## [Material for the task]
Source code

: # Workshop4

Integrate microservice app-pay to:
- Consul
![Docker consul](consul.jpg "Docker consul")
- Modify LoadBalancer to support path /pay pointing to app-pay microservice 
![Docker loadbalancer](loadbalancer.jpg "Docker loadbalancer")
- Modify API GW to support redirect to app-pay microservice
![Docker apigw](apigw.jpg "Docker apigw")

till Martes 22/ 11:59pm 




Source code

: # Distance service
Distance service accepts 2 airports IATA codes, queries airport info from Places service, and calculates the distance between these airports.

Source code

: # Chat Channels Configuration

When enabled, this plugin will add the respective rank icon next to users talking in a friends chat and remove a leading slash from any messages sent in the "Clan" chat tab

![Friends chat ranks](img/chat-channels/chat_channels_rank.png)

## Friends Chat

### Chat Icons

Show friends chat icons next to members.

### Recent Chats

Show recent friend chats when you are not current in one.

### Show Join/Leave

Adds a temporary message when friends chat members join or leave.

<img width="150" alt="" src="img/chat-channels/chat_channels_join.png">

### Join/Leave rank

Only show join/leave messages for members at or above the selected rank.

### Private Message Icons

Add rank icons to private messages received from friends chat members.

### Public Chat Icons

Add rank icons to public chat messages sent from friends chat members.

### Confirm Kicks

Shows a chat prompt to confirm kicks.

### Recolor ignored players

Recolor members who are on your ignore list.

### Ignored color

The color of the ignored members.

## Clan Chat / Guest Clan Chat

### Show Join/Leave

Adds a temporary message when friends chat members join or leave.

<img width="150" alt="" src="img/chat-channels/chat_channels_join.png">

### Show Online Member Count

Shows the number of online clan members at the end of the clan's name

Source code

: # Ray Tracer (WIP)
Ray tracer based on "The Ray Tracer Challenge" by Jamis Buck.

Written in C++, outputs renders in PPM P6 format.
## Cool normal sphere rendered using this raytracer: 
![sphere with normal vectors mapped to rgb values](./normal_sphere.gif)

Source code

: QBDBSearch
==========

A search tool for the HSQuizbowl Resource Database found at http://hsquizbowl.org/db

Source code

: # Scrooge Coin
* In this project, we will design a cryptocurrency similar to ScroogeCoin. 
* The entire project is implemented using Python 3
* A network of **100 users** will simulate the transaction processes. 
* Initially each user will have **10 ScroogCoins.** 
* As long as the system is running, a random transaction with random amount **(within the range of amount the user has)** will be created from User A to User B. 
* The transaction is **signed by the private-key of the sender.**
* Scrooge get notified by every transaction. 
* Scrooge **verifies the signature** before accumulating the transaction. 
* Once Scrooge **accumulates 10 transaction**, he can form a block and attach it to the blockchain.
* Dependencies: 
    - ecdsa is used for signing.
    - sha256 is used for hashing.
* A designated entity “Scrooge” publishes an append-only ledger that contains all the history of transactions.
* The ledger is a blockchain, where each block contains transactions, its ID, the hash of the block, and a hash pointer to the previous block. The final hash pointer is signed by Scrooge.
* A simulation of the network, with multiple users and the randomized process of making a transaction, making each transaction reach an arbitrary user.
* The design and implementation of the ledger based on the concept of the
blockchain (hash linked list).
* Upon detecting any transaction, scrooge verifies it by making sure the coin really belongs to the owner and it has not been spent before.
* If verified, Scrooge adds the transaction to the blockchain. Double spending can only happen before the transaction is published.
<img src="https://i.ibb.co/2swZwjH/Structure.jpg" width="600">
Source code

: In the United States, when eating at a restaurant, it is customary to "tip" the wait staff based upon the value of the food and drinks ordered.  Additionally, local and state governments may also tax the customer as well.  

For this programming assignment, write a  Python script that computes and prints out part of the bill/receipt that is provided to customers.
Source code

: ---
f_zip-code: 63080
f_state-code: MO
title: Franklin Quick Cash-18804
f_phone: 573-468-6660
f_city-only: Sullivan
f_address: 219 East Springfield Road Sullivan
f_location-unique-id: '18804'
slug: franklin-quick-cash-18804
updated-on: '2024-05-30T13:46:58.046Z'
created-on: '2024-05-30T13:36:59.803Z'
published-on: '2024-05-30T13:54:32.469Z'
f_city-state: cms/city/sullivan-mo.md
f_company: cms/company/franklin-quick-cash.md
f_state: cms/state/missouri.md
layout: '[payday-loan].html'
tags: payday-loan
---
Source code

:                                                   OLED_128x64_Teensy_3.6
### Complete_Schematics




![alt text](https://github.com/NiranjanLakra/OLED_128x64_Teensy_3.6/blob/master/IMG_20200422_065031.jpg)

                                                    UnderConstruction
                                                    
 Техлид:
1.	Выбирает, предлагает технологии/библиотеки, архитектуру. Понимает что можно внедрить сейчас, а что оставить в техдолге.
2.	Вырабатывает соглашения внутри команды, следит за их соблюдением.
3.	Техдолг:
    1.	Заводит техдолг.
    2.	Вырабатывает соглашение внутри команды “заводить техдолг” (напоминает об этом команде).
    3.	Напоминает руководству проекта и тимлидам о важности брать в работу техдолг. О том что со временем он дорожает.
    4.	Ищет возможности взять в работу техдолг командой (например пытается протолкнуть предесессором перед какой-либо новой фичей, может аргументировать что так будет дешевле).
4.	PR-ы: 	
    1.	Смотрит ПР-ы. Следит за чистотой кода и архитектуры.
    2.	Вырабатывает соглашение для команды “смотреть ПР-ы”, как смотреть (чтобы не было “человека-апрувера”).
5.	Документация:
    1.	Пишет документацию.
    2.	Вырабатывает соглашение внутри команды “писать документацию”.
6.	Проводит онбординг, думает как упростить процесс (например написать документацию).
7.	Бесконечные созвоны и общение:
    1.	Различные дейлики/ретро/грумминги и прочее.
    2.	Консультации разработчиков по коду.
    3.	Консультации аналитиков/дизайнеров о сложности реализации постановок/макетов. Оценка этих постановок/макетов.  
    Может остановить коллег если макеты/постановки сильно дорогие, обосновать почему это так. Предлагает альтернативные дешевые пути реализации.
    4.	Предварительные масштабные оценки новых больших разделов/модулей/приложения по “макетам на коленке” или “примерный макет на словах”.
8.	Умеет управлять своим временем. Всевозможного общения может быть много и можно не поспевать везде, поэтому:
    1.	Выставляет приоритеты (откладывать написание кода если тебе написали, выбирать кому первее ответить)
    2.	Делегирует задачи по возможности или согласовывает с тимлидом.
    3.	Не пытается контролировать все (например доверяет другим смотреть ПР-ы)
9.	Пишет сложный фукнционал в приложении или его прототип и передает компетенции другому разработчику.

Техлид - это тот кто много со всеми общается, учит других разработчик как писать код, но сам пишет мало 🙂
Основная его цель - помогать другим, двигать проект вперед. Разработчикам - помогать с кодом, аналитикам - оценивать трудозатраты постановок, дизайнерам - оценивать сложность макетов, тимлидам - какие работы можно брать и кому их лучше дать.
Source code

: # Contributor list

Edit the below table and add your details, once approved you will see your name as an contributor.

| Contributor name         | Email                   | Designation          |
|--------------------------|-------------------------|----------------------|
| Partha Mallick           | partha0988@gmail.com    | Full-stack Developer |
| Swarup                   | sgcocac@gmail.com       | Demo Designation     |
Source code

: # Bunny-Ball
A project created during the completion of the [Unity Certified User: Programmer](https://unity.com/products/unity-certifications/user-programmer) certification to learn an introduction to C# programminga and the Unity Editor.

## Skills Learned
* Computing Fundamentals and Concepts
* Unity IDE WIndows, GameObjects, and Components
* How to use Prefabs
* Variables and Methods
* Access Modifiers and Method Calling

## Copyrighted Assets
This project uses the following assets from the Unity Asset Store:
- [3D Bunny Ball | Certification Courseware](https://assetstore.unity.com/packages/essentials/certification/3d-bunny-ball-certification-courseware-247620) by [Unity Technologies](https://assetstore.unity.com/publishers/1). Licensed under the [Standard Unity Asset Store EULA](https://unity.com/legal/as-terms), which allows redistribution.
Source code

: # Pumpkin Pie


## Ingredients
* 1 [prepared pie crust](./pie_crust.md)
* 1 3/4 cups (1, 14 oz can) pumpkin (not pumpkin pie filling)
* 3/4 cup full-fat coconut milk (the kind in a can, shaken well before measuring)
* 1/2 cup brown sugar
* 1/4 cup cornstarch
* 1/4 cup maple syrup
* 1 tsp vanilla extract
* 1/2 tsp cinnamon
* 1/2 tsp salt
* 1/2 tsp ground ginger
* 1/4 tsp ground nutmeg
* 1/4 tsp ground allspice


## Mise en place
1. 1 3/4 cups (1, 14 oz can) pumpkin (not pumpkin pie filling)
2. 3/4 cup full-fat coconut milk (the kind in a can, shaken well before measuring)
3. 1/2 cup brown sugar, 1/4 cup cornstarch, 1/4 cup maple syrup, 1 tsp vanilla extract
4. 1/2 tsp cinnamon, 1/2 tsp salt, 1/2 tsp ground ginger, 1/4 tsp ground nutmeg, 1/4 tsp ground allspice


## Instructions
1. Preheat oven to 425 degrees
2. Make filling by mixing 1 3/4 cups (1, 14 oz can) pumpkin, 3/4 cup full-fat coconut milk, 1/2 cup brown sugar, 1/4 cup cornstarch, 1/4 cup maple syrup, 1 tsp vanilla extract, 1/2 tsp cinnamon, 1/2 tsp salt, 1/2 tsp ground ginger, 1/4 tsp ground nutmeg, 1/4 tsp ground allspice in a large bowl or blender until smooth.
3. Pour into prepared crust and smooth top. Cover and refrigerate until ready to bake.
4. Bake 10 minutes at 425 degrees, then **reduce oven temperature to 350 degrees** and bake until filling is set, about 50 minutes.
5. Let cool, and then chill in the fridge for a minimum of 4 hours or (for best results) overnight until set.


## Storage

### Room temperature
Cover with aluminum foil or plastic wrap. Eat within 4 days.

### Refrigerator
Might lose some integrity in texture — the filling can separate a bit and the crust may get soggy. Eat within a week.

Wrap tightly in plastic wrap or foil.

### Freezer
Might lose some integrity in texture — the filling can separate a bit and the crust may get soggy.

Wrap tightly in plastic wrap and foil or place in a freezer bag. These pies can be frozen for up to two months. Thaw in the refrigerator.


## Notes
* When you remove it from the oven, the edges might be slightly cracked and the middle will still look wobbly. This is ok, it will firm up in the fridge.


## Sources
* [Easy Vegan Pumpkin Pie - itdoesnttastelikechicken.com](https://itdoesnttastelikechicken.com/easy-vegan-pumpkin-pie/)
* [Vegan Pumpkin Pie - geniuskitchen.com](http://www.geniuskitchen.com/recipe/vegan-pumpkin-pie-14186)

## [Task description]
Answer with a single number: how many lines in the data above have the string "brown" in them?

## [Solution]
3